Task statement:
Only some lines are wanted. Transcribe, exactly, the lines below from the line with "A full-stack developer" up to and including the line with "IOSやAndroid対応のTravel Eyeアプリが利用可能です（Play StoreまたはApp".

[Stored data]
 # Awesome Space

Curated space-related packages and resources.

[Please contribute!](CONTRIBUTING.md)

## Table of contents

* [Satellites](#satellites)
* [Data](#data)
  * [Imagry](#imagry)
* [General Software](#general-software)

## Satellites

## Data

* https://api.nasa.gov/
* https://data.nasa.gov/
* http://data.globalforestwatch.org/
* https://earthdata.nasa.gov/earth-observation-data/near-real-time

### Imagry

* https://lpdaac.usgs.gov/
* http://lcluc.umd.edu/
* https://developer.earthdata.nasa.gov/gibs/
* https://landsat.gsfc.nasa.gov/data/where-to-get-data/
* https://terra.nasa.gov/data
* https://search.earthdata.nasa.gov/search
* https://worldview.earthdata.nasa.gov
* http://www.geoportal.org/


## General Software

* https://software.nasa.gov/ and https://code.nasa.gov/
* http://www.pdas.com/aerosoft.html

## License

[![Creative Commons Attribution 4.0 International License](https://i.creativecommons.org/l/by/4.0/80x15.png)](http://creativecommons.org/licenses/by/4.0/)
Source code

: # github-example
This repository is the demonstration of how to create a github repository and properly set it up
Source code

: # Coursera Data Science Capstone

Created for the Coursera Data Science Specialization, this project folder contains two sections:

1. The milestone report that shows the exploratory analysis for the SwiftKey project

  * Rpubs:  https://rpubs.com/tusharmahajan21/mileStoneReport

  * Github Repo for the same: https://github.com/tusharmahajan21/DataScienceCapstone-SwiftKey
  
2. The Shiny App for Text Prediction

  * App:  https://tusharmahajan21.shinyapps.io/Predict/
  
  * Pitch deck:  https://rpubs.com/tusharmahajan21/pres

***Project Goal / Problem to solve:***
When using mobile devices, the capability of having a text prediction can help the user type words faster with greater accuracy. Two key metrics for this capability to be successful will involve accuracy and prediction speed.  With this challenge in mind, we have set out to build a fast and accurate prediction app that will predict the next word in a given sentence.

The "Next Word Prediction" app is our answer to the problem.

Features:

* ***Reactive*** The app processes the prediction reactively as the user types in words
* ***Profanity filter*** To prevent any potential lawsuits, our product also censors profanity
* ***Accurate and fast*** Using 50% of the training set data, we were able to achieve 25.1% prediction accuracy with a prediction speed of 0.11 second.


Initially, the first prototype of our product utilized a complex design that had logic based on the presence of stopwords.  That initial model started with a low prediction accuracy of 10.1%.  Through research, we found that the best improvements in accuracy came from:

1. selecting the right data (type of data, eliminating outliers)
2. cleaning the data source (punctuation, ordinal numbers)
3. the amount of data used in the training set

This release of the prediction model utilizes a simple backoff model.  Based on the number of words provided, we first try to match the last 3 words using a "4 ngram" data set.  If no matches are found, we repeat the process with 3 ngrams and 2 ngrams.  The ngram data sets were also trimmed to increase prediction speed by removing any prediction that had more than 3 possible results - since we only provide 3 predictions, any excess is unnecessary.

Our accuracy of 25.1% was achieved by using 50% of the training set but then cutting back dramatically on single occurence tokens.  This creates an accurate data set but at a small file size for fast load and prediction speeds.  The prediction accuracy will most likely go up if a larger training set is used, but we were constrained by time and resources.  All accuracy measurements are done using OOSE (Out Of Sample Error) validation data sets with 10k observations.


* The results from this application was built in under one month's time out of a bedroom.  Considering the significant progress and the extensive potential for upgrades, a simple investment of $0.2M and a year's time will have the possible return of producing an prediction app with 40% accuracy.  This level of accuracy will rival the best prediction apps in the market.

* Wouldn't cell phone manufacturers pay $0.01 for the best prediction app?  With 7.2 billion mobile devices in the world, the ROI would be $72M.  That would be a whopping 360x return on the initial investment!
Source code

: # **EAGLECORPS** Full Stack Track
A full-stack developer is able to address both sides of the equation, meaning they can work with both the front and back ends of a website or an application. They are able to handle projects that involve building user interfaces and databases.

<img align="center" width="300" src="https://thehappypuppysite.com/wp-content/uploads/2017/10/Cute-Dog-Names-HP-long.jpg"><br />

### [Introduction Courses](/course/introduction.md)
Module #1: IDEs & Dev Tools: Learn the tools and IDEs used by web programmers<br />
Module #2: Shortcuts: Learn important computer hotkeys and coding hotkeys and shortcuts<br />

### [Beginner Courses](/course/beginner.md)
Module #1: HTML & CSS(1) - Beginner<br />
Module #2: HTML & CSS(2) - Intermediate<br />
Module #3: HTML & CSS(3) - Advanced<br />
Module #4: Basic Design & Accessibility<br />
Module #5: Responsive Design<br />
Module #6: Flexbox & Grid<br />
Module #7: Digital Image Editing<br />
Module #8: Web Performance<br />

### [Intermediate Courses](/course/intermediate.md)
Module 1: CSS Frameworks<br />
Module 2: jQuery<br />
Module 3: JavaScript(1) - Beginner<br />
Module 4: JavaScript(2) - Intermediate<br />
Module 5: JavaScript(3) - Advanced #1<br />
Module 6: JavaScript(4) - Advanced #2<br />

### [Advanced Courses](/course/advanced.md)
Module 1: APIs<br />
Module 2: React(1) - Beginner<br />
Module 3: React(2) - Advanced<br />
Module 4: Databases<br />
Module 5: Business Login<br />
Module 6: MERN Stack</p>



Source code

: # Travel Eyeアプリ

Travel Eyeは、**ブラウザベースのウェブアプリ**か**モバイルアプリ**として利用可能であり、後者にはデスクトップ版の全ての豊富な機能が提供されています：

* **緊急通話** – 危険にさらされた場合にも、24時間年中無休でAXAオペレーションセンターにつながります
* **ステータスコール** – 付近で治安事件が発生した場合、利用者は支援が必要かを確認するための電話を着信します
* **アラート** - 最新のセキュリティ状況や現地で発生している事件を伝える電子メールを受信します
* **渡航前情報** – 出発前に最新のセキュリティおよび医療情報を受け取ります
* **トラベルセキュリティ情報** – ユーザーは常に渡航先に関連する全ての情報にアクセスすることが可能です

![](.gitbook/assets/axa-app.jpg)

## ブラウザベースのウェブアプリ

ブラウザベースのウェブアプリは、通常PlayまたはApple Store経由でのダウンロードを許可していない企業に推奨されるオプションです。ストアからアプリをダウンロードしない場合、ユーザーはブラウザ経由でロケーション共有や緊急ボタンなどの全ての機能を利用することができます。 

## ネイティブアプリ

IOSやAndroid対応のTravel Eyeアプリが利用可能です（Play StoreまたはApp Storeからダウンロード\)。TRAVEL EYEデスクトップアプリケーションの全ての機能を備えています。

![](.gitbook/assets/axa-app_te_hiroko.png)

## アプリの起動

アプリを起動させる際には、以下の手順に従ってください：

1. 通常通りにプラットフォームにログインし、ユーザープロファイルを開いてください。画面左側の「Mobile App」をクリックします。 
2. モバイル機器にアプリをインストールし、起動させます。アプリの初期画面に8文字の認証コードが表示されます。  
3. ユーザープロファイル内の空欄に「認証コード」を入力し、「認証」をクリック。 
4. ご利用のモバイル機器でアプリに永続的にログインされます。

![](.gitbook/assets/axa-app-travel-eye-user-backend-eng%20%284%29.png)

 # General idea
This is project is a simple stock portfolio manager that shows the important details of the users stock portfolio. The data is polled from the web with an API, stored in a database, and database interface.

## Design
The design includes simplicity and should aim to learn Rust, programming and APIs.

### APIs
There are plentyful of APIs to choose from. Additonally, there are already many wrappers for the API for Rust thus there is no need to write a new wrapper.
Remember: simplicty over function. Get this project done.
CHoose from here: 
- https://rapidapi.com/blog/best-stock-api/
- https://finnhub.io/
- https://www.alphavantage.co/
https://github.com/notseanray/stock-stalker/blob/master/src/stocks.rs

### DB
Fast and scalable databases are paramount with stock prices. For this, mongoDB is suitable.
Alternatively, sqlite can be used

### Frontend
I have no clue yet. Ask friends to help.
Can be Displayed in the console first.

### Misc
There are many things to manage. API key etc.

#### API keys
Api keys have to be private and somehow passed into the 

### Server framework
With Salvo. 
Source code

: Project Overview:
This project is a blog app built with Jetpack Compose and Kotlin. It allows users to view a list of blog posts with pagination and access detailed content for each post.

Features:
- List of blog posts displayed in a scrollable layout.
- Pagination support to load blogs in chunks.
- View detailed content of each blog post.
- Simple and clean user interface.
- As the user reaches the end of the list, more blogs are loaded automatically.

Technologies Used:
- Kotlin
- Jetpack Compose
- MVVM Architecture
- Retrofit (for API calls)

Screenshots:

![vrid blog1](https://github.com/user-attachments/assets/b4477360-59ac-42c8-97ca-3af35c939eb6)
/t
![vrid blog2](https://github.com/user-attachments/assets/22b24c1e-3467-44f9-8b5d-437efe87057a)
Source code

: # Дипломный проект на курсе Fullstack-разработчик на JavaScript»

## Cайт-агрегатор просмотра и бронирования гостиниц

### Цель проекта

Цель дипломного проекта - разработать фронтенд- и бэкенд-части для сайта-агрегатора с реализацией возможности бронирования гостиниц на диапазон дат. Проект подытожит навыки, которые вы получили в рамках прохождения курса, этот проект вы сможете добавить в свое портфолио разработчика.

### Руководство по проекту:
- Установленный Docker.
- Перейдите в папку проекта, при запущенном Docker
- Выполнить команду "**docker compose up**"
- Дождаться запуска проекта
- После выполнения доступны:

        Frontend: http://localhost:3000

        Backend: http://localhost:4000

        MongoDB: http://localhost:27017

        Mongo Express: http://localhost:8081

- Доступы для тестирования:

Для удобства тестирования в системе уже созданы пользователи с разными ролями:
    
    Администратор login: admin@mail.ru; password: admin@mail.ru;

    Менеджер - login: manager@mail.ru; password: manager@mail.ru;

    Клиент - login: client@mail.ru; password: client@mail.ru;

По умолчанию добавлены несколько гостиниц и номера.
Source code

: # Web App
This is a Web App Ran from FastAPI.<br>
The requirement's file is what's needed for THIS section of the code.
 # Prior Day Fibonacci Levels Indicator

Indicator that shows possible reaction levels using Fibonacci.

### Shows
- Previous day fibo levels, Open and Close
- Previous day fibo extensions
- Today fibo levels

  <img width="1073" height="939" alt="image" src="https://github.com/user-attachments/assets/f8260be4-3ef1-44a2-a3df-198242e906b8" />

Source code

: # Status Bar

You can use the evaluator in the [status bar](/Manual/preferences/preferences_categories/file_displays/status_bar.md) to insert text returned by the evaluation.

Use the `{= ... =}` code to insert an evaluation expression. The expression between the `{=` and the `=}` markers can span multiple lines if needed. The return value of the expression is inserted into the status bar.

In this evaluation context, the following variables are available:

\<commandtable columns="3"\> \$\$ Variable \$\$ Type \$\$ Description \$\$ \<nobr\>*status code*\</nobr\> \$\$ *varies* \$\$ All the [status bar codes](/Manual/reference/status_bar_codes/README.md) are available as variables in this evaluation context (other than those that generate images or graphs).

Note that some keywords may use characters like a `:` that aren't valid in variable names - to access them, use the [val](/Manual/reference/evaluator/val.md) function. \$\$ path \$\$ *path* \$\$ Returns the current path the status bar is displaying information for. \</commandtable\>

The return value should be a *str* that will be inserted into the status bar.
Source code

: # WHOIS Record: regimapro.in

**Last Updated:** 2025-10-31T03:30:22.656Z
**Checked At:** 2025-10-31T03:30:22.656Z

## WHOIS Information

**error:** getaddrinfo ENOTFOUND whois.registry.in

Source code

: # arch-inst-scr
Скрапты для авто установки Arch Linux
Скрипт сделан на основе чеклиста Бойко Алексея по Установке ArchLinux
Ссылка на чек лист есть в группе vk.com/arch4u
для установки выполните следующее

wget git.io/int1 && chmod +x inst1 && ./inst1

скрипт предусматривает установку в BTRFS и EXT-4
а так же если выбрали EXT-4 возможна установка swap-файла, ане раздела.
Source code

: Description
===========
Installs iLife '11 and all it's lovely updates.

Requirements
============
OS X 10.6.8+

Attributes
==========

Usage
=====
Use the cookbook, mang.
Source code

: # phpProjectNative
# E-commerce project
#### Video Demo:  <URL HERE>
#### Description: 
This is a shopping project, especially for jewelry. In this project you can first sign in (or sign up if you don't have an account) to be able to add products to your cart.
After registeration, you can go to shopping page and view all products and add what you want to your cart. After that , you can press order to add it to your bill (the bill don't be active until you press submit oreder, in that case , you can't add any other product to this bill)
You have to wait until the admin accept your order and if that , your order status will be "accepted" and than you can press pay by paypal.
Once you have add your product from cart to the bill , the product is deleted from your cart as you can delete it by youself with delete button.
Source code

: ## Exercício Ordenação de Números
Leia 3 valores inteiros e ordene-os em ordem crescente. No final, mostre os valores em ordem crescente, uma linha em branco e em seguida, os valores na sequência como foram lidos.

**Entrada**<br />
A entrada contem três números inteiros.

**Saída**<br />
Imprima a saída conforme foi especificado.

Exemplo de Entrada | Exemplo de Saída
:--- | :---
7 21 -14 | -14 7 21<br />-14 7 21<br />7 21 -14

Answer space:
A full-stack developer is able to address both sides of the equation, meaning they can work with both the front and back ends of a website or an application. They are able to handle projects that involve building user interfaces and databases.

<img align="center" width="300" src="https://thehappypuppysite.com/wp-content/uploads/2017/10/Cute-Dog-Names-HP-long.jpg"><br />

### [Introduction Courses](/course/introduction.md)
Module #1: IDEs & Dev Tools: Learn the tools and IDEs used by web programmers<br />
Module #2: Shortcuts: Learn important computer hotkeys and coding hotkeys and shortcuts<br />

### [Beginner Courses](/course/beginner.md)
Module #1: HTML & CSS(1) - Beginner<br />
Module #2: HTML & CSS(2) - Intermediate<br />
Module #3: HTML & CSS(3) - Advanced<br />
Module #4: Basic Design & Accessibility<br />
Module #5: Responsive Design<br />
Module #6: Flexbox & Grid<br />
Module #7: Digital Image Editing<br />
Module #8: Web Performance<br />

### [Intermediate Courses](/course/intermediate.md)
Module 1: CSS Frameworks<br />
Module 2: jQuery<br />
Module 3: JavaScript(1) - Beginner<br />
Module 4: JavaScript(2) - Intermediate<br />
Module 5: JavaScript(3) - Advanced #1<br />
Module 6: JavaScript(4) - Advanced #2<br />

### [Advanced Courses](/course/advanced.md)
Module 1: APIs<br />
Module 2: React(1) - Beginner<br />
Module 3: React(2) - Advanced<br />
Module 4: Databases<br />
Module 5: Business Login<br />
Module 6: MERN Stack</p>



Source code

: # Travel Eyeアプリ

Travel Eyeは、**ブラウザベースのウェブアプリ**か**モバイルアプリ**として利用可能であり、後者にはデスクトップ版の全ての豊富な機能が提供されています：

* **緊急通話** – 危険にさらされた場合にも、24時間年中無休でAXAオペレーションセンターにつながります
* **ステータスコール** – 付近で治安事件が発生した場合、利用者は支援が必要かを確認するための電話を着信します
* **アラート** - 最新のセキュリティ状況や現地で発生している事件を伝える電子メールを受信します
* **渡航前情報** – 出発前に最新のセキュリティおよび医療情報を受け取ります
* **トラベルセキュリティ情報** – ユーザーは常に渡航先に関連する全ての情報にアクセスすることが可能です

![](.gitbook/assets/axa-app.jpg)

## ブラウザベースのウェブアプリ

ブラウザベースのウェブアプリは、通常PlayまたはApple Store経由でのダウンロードを許可していない企業に推奨されるオプションです。ストアからアプリをダウンロードしない場合、ユーザーはブラウザ経由でロケーション共有や緊急ボタンなどの全ての機能を利用することができます。 

## ネイティブアプリ

IOSやAndroid対応のTravel Eyeアプリが利用可能です（Play StoreまたはApp Storeからダウンロード\)。TRAVEL EYEデスクトップアプリケーションの全ての機能を備えています。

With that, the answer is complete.